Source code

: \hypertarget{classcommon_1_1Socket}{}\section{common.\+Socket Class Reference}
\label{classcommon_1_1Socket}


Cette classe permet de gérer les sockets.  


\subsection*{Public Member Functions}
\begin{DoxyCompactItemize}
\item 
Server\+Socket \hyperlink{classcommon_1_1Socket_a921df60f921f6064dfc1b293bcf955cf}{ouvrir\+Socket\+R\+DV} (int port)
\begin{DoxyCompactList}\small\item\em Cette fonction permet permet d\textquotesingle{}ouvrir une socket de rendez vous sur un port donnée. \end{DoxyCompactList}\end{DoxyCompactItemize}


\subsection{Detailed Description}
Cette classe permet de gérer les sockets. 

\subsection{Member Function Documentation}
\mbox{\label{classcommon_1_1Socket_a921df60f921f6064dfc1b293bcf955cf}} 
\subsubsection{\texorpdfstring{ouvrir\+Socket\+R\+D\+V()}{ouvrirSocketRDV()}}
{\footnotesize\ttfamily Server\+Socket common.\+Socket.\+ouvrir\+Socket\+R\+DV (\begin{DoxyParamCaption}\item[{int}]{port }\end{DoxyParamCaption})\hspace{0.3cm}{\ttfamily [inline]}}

+ + + + + + +

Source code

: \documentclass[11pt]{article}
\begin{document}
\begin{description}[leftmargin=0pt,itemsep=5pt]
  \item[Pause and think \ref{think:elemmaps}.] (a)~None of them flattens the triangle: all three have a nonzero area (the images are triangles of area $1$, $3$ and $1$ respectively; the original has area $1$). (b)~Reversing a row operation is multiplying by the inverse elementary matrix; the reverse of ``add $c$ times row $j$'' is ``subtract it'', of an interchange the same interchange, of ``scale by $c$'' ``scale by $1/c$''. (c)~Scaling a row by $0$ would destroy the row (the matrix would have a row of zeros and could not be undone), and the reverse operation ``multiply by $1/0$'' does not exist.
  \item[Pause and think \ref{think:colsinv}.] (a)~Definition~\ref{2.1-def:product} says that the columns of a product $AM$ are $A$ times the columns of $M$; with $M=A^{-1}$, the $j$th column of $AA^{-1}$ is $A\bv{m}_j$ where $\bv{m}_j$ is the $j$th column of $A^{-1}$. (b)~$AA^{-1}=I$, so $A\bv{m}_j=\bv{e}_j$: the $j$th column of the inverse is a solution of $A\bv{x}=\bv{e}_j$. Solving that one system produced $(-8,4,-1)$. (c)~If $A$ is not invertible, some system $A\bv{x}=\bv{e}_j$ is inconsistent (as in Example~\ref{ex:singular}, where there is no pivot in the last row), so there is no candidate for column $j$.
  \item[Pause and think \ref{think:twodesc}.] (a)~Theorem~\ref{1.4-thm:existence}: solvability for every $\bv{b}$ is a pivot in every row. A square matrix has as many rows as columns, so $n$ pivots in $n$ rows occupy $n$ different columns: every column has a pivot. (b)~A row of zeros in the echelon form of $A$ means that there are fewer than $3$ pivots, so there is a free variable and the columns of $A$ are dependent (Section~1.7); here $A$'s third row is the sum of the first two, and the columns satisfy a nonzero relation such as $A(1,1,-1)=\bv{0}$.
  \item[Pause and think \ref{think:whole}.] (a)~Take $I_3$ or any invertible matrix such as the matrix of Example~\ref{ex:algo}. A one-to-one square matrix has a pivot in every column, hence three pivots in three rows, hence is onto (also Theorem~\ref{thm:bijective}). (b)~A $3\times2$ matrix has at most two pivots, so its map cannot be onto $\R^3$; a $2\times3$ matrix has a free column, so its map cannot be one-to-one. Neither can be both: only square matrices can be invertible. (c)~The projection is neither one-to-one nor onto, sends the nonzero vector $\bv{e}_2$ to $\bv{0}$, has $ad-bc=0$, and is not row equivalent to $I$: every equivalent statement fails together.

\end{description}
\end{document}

+ + + + + + +

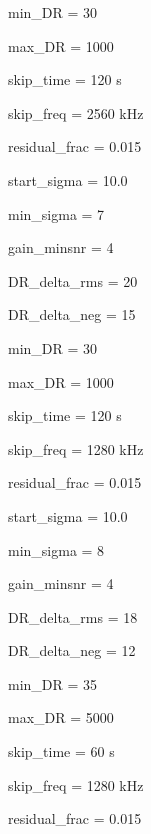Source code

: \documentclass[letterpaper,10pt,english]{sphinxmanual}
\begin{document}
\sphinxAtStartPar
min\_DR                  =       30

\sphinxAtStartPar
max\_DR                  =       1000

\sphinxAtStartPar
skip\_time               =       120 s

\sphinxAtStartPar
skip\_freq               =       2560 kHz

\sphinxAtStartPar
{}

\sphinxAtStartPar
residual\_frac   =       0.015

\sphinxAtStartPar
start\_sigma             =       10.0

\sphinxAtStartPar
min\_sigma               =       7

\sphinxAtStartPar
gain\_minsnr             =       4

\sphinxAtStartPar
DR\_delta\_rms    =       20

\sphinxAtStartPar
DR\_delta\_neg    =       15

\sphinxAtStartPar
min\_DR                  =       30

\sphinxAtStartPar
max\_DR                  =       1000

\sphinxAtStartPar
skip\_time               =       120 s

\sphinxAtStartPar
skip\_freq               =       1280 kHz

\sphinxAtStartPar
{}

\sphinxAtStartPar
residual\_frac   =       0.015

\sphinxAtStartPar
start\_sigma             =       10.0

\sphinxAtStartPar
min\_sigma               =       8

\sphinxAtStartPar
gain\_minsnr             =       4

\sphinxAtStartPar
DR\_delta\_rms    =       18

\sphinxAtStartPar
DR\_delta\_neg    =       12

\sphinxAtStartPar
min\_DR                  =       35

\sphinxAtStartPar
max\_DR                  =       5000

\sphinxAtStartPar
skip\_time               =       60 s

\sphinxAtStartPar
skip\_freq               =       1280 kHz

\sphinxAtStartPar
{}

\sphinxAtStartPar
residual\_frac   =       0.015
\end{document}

+ + + + + + +

For the word "Server", please say how many lines in the entries hold it, with only the number as the reply.

2